National Professors Council senior fellow Dr Jeniri Amir said Undi18 was a watershed moment in Malaysian politics, as the number of new voters aged 18 to 20 was expected to be around 7.8 million.

“The number of young voters are very big and they will be able to change voting patterns and determine the outcome of the elections. It is going to be very interesting to watch,” he said, adding that the Opposition might be the beneficiary of Undi18 as young voters were seen to be as more anti-establishment.

With Undi18, the total number of voters (including new young voters and previously unregistered voters) is expected to increase from 14.9 million in 2018 to 22.7 million by 2023, when GE15 is due.

Jeniri said political parties would have to take into consideration the voice of the youth and young voters with their policies and manifestos.

He added that they would also have to give youths prominent and significant roles to train them before getting involved in real politics.

“Generally, it’s the same old faces because there is no political will and commitment on the part of political parties to give more room to young leaders.

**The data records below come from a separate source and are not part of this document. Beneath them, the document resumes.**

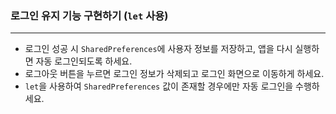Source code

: ### **로그인 유지 기능 구현하기 (`let` 사용)**  

---

- 로그인 성공 시 `SharedPreferences`에 사용자 정보를 저장하고, 앱을 다시 실행하면 자동 로그인되도록 하세요.
- 로그아웃 버튼을 누르면 로그인 정보가 삭제되고 로그인 화면으로 이동하게 하세요.
- `let`을 사용하여 `SharedPreferences` 값이 존재할 경우에만 자동 로그인을 수행하세요.
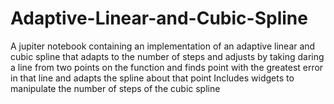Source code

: # Adaptive-Linear-and-Cubic-Spline
A jupiter notebook containing an implementation of an adaptive linear and cubic spline that adapts to the number of steps and adjusts by taking daring a line from two points on the function and finds point with the greatest error in that line and adapts the spline about that point
Includes widgets to manipulate the number of steps of the cubic spline
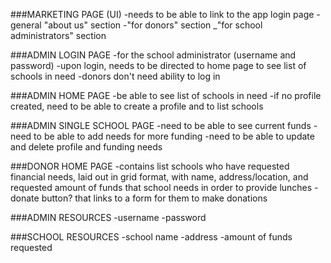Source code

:###MARKETING PAGE (UI)
-needs to be able to link to the app login page
-general "about us" section
-"for donors" section
_"for school administrators" section

###ADMIN LOGIN PAGE
-for the school administrator (username and password)
-upon login, needs to be directed to home page to see list of schools in need
-donors don't need ability to log in

###ADMIN HOME PAGE
-be able to see list of schools in need
-if no profile created, need to be able to create a profile and to list schools

###ADMIN SINGLE SCHOOL PAGE
-need to be able to see current funds 
-need to be able to add needs for more funding
-need to be able to update and delete profile and funding needs

###DONOR HOME PAGE
-contains list schools who have requested financial needs, laid out in grid format, with name, address/location, and requested amount of funds that school needs in order to provide lunches
-donate button? that links to a form for them to make donations

###ADMIN RESOURCES
-username
-password

###SCHOOL RESOURCES
-school name
-address
-amount of funds requested

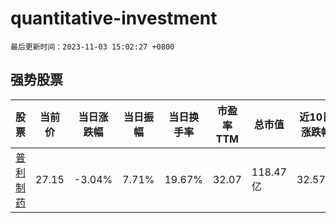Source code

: # quantitative-investment

`最后更新时间：2023-11-03 15:02:27 +0800`

## 强势股票

|股票|当前价|当日涨跌幅|当日振幅|当日换手率|市盈率TTM|总市值|近10日涨跌幅|
|----|----|----|----|----|----|----|----|
|[普利制药](https://xueqiu.com/S/SZ300630)|27.15|-3.04%|7.71%|19.67%|32.07|118.47亿|32.57%|
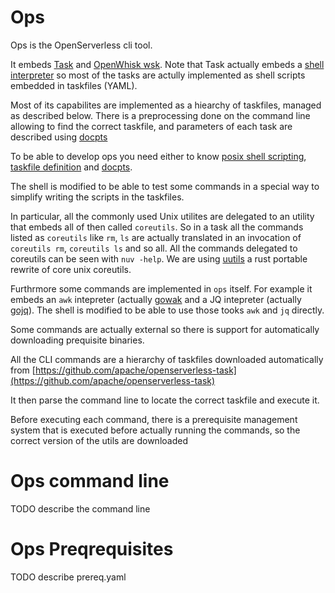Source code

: # Ops

Ops is the OpenServerless cli tool.

It embeds [Task](https://taskfile.dev) and  [OpenWhisk wsk](https://github.com/apache/openwhisk-cli).  Note that Task actually embeds a [shell interpreter](https://github.com/mvdan/sh) so most of the tasks are actully implemented as shell scripts embedded in taskfiles (YAML).

Most of its capabilites are implemented as a hiearchy of taskfiles, managed as described below. There is a preprocessing done on the command line allowing to find the correct taskfile, and parameters of each task are described using [docpts](http://docopt.org/)

To be able to develop ops you need either to know [posix shell scripting](https://pubs.opengroup.org/onlinepubs/9699919799/utilities/V3_chap02.html), [taskfile definition](https://taskfile.dev/usage/) and [docpts](http://docopt.org/).

The shell is modified to be able to test some commands in a special way to simplify writing the scripts in the taskfiles.

In particular, all the commonly used Unix utilites are delegated to an utility that embeds all of then called `coreutils`.  So in a task all the commands listed as `coreutils` like `rm`, `ls` are actually translated in an invocation of `coreutils rm`, `coreutils ls` and so all. All the commands delegated to coreutils can be seen with `nuv -help`. We are using [uutils](https://github.com/uutils/coreutils) a rust portable rewrite of core unix coreutils.

Furthrmore some commands are implemented in `ops` itself. For example it embeds an `awk` intepreter (actually [gowak](https://github.com/benhoyt/goawk) and a JQ intepreter (actually [gojq](https://github.com/itchyny/gojq)). The shell is modified to be able to use those tooks `awk` and `jq` directly.

Some commands are actually external so there is support for automatically downloading prequisite binaries.

All the CLI commands are a hierarchy of taskfiles downloaded automatically from [https://github.com/apache/openserverless-task](https://github.com/apache/openserverless-task)

It then parse the command line to locate the correct taskfile and execute it.

Before executing each command, there is a prerequisite management system that is executed before actually running the commands, so the correct version of the utils are downloaded

# Ops command line

TODO describe the command line 

# Ops Preqrequisites

TODO describe prereq.yaml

Most of the political leaders have overstayed, I think,” he said.

De facto law minister Datuk Seri Wan Junaidi Tuanku Jaafar said yesterday in Parliament that Putrajaya would not appeal against the Kuching High Court’s decision to order the Election Commission (EC) and the government to implement the lowering of the voting age from 21 to 18 by Dec 31 this year.

In July 2019, Parliament had passed a constitutional amendment in July 2019 to lower the minimum voting age to 18 and to allow automatic voter registration.

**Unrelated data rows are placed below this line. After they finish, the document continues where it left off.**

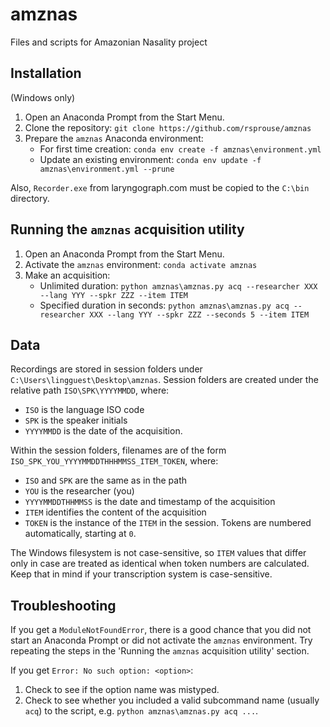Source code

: # amznas
Files and scripts for Amazonian Nasality project

## Installation

(Windows only)

1. Open an Anaconda Prompt from the Start Menu.
1. Clone the repository: `git clone https://github.com/rsprouse/amznas`
1. Prepare the `amznas` Anaconda environment:
    * For first time creation: `conda env create -f amznas\environment.yml`
    * Update an existing environment: `conda env update -f amznas\environment.yml --prune`

Also, `Recorder.exe` from laryngograph.com must be copied to the `C:\bin` directory.

## Running the `amznas` acquisition utility

1. Open an Anaconda Prompt from the Start Menu.
1. Activate the `amznas` environment: `conda activate amznas`
1. Make an acquisition:
    * Unlimited duration: `python amznas\amznas.py acq --researcher XXX --lang YYY --spkr ZZZ --item ITEM`
    * Specified duration in seconds: `python amznas\amznas.py acq --researcher XXX --lang YYY --spkr ZZZ --seconds 5 --item ITEM`

## Data

Recordings are stored in session folders under `C:\Users\lingguest\Desktop\amznas`. Session folders are created under the relative path `ISO\SPK\YYYYMMDD`, where:
* `ISO` is the language ISO code
* `SPK` is the speaker initials
* `YYYYMMDD` is the date of the acquisition.

Within the session folders, filenames are of the form `ISO_SPK_YOU_YYYYMMDDTHHHMMSS_ITEM_TOKEN`, where:
* `ISO` and `SPK` are the same as in the path
* `YOU` is the researcher (you)
* `YYYYMMDDTHHMMSS` is the date and timestamp of the acquisition
* `ITEM` identifies the content of the acquisition
* `TOKEN` is the instance of the `ITEM` in the session. Tokens are numbered automatically, starting at `0`.

The Windows filesystem is not case-sensitive, so `ITEM` values that differ only in case are treated as identical when token numbers are calculated. Keep that in mind if your transcription system is case-sensitive.

## Troubleshooting

If you get a `ModuleNotFoundError`, there is a good chance that you did not start an Anaconda Prompt or did not activate the `amznas` environment. Try repeating the steps in the 'Running the `amznas` acquisition utility' section.

If you get `Error: No such option: <option>`:
1. Check to see if the option name was mistyped.
1. Check to see whether you included a valid subcommand name (usually `acq`) to the script, e.g. `python amznas\amznas.py acq ...`.

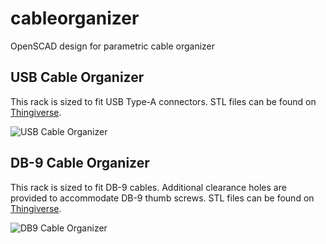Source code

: cableorganizer
==============

OpenSCAD design for parametric cable organizer

USB Cable Organizer
-------------------

This rack is sized to fit USB Type-A connectors.
STL files can be found on [Thingiverse](http://www.thingiverse.com/thing:23647).

![USB Cable Organizer](cableorganizer/raw/master/cableorganizer-usb.png "USB Cable Organizer")

DB-9 Cable Organizer
----------------------

This rack is sized to fit DB-9 cables.  Additional clearance
holes are provided to accommodate DB-9 thumb screws.
STL files can be found on [Thingiverse](http://www.thingiverse.com/thing:26037).

![DB9 Cable Organizer](cableorganizer/raw/master/cableorganizer-db9.png "DB9 Cable Organizer")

In response, the EC said in March this year that the proposed amendments could only be implemented by September next year.

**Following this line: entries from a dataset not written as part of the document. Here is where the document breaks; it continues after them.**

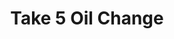 ---
title: "Take 5 Oil Change"
url: /houston/take-5-oil-change-cypress-creek-parkway/
shop: car repair
---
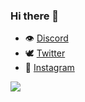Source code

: ### Hi there 👋


- 👁 [Discord](https://discord.gg/zep)
- 🕊 [Twitter](https://twitter.com/rayaneuh212)
- 📸 [Instagram](https://instagram.com/rayanee.detp)

<img src="https://github-readme-stats.vercel.app/api?username=rayaneqlf&&show_icons=true&title_color=700eea&icon_color=0000FF&text_color=daf7dc&bg_color=#000000">
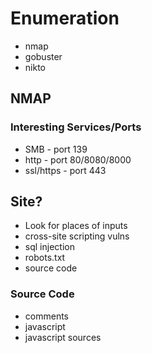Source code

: # Enumeration

- nmap
- gobuster
- nikto

## NMAP

### Interesting Services/Ports

- SMB - port 139
- http - port 80/8080/8000
- ssl/https - port 443

## Site?

- Look for places of inputs
- cross-site scripting vulns
- sql injection
- robots.txt
- source code

### Source Code

- comments
- javascript
- javascript sources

A group of Sarawakian youths representing the Undi Sarawak movement filed an appeal on May 3 and on Sept 3, the Kuching High Court ordered Putrajaya to implement Undi18 by Dec 31 at the latest.

Universiti Sains Malaysia political analyst Prof Dr Sivamurugan Pandian said the government made a good decision by not appealing the decision, respecting the enactments passed in Parliament.

“Maybe some might think the youngsters are immature, but I believe this is a wise move because we are among the few countries who have yet to implement Undi18,” he said, adding that this would result in more younger leaders emerging in mainstream politics.

He said literacy programmes on how a country was administered should be introduced in secondary schools.

He believed that youngsters didn’t look for information on politics, but that it came to them via social media.

Prof Sivamurugan said that by the age of 18, Malaysians could get a driving licence, get married, set up businesses, as well as join the army or police force.

“We trust that they are able to take on these responsibilities at 18, so why not as a voter.

“I think this is important because we have seen only certain figures controlling or dominating Malaysian politics but with their presence, maybe we will see more young leaders emerging and getting involved in Malaysian politics,” he said.

He said political parties would need to compromise and sacrifice themselves in order to have more youngsters involved in politics.

Prof Sivamurugan believed that Muda would be the one to watch as they were engaging with youngsters and that other political parties had to give more prominence to their youth wings.

Senior fellow with Singapore Institute of International Affairs Dr Oh Ei Sun said while candidates would have to pay attention to the concerns of the younger generation, he did not believe that Undi18 would favour any side in the political spectrum.

He said Pakatan Harapan would imagine that because they won the GE14 with a lot of votes from the younger generation, they would benefit from Undi18.

He said while this could be the case in the urban areas, in the rural areas, there might be more who would support PAS who had been running many religious schools over the years.

Undi18 co-founder Tharma Pillai said it was an important decision to bring forward the implementation of Undi18 as soon as possible as the general election could be held any time.

Tharma said the recent political crisis and the MOU between the government and Pakatan Harapan which ends in July next year were among reasons for Undi18 to be implemented as soon as possible.

He said there were three elements in the Undi18 Bill – the lowering of the voting age and age of candidacy, and automatic voter registration.

He said they were actively reaching out to state governments to make sure that they were amending their state constitution or state laws to lower the age of candidacy by Dec 31 so that the entire Bill would be implemented on both federal and state levels.

He said the additional young voters would give them the opportunity to have the loudest voice.

“They can become the kingmakers in the coming election. If young people use their voice well, they will be able to push and pressure political parties to make sure more young candidates contest and have more youth-centric policies,” he said.